A peer-reviewed review of 11 major producing countries maps one of the defining facts of the potato economy: the world is split between nations that turn most of their crop into processed products and nations that barely process at all — and the gap is where almost all the value sits.

TakeawayThe single biggest determinant of where value accrues in the potato chain is not how many potatoes a country grows, but what share it processes — and a 2025 review shows that share ranges from roughly 7% to more than 80% across major producers.

What the study found

The review compiles production, harvest-area, processing-share and trade data for 11 major producing countries, drawn principally from FAOSTAT (to 2023) and UN Comtrade, supplemented by national agencies such as the USDA and Agriculture and Agri-Food Canada. Its central picture is a structural divide.

Developed processing economies convert the majority of their crop into fries, chips, flakes and starch. On the figures the review compiles, the United States processes about 64% of its production, Canada about 68%, Germany roughly 70–80%, and Belgium around 80%. The two largest producers by volume sit at the opposite end: India processes only about 7% of its crop, and China — the world's largest producer at roughly 93 million tonnes in 2023, against a global total near 383 million tonnes — processes only about 15%. In other words, the countries that grow the most potatoes are not the countries that turn the most potatoes into traded product.

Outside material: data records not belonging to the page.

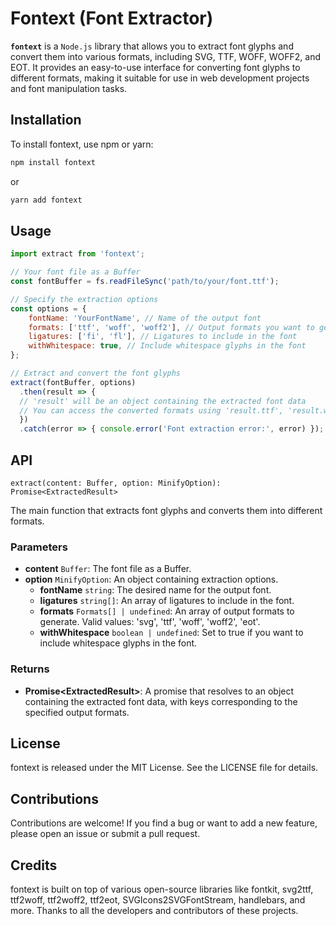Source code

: # Fontext (Font Extractor)
**`fontext`** is a `Node.js` library that allows you to extract font glyphs and convert them into various formats, including SVG, TTF, WOFF, WOFF2, and EOT. It provides an easy-to-use interface for converting font glyphs to different formats, making it suitable for use in web development projects and font manipulation tasks.

## Installation
To install fontext, use npm or yarn:

```bash
npm install fontext
```
or

```bash
yarn add fontext
```
## Usage
```javascript
import extract from 'fontext';

// Your font file as a Buffer
const fontBuffer = fs.readFileSync('path/to/your/font.ttf');

// Specify the extraction options
const options = {
    fontName: 'YourFontName', // Name of the output font
    formats: ['ttf', 'woff', 'woff2'], // Output formats you want to generate
    ligatures: ['fi', 'fl'], // Ligatures to include in the font
    withWhitespace: true, // Include whitespace glyphs in the font
};

// Extract and convert the font glyphs
extract(fontBuffer, options)
  .then(result => {
  // 'result' will be an object containing the extracted font data
  // You can access the converted formats using 'result.ttf', 'result.woff', etc.
  })
  .catch(error => { console.error('Font extraction error:', error) });
```
## API
```
extract(content: Buffer, option: MinifyOption): Promise<ExtractedResult>
```
The main function that extracts font glyphs and converts them into different formats.

### Parameters
* **content** `Buffer`: The font file as a Buffer.
* **option** `MinifyOption`: An object containing extraction options.
  * **fontName** `string`: The desired name for the output font.
  * **ligatures** `string[]`: An array of ligatures to include in the font.
  * **formats** `Formats[] | undefined`: An array of output formats to generate. Valid values: 'svg', 'ttf', 'woff', 'woff2', 'eot'.
  * **withWhitespace** `boolean | undefined`: Set to true if you want to include whitespace glyphs in the font.
  
### Returns
* **Promise\<ExtractedResult\>**: A promise that resolves to an object containing the extracted font data, with keys corresponding to the specified output formats.
  
## License
  fontext is released under the MIT License. See the LICENSE file for details.

## Contributions
Contributions are welcome! If you find a bug or want to add a new feature, please open an issue or submit a pull request.

## Credits
fontext is built on top of various open-source libraries like fontkit, svg2ttf, ttf2woff, ttf2woff2, ttf2eot, SVGIcons2SVGFontStream, handlebars, and more. Thanks to all the developers and contributors of these projects.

The review's trade data (UN Comtrade, 2023) reinforce the pattern: for frozen processed potatoes, the leading exporters are Belgium, the Netherlands, Canada and the United States, while large producers such as China and South Africa appear as net importers of processed product — confirming that processing capability, not raw output, drives position in the high-value trade.

The most dynamic finding concerns China. The review reports that in 2022 China became a net exporter of frozen French fries for the first time — a shift it frames as the early sign of a possible restructuring of global frozen-fry trade, as a large, low-cost producer with rapidly expanding capacity enters export markets long dominated by North America and Europe.

The review also cites commercial market-research estimates putting the global processing market at roughly US$41 billion in 2023 and projecting about US$60 billion by 2031. These come from market-research firms rather than primary trade data, and are best read as indicative rather than authoritative (see the limits below).